Namun, untuk kondisi pasar saat ini, kendaraan hybrid dan plug-in hybrid dinilai lebih cocok. Pasalnya, untuk menuju mobil listrik sepenuhnya dibutuhkan persiapan dan fasilitas infrastruktur yang tidak sederhana.
"Kita bisa lihat hybrid (kendaraan) untuk saat ini mungkin lebih cocok, dan kedua baru plug-in hybrid. Setelah infrastruktur bagus bakal melewati permasalahan umumnya," jelas Direktur Industri Direktur Industri Maritim, Alat Transportasi dan Alat Pertahanan Kementerian Perindustrian, Putu Juli Ardika, saat seminar Focus Group Discussion 'Senjakala Industri Komponen Otomotif dalam Menghadapi Era Mobil Listrik di Indonesia', Rabu (17/8/2018).
Lanjut Putu, jika langsung beralih ke mobil listrik dengan seluruh tenaganya mengandalkan baterai, bakal sulit jika tidak ada infrastruktur pengisian baterai cepat.

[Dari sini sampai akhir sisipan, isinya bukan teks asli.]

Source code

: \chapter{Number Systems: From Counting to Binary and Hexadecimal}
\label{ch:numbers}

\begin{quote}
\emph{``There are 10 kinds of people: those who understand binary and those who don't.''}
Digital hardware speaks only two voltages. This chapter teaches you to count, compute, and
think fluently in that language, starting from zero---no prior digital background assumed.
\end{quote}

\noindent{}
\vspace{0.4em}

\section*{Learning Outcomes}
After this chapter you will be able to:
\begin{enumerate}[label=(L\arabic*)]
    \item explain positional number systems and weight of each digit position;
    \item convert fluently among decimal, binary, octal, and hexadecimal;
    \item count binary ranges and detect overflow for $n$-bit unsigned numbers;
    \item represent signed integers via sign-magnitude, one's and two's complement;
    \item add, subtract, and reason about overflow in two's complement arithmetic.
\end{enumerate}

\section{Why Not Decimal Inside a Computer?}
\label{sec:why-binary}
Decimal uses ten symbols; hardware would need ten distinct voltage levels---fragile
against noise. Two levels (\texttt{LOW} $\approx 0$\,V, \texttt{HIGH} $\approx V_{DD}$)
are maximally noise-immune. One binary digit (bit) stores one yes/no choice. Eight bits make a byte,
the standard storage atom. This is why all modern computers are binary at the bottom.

"Kami mencoba membawa test drive hybrid dan plug-in hybrid, dan jika semua listrik bakal susah tanpa fast charging. Jika biasanya saya ke Bali hanya sehari, ini bisa tiga hari (tanpa fast charging)," tambahnya.
Sementara itu, jika ke depan tujuannya memang mobil listrik atau fuel cell (hidrogen), industri kecil seperti PIKKO harus dipersiapkan dari sekarang.
"Dari awal kita persiapkan, sehingga ada masa transisi dan tidak serta-merta langsung mobil listrik," tegasnya.
Menurut data yang diberikan pihak Kemenperin, dari pasar dunia pada 2030, kendaraan fuel cell hanya satu persen dan baterai (mobil listrik) hanya sembilan persen. Jadi, untuk mobil hybrid dan plug-in hybrid yang masih menggunakan mesin masih mendominasi pasar sebanyak 90 persen.
"Nah, pada 2040 untuk fuel cell berubah sekitar 16 sampai 18 persen, dan dari sana terlalu dini untuk mengatakan industri komponen senjakala," pungkasnya.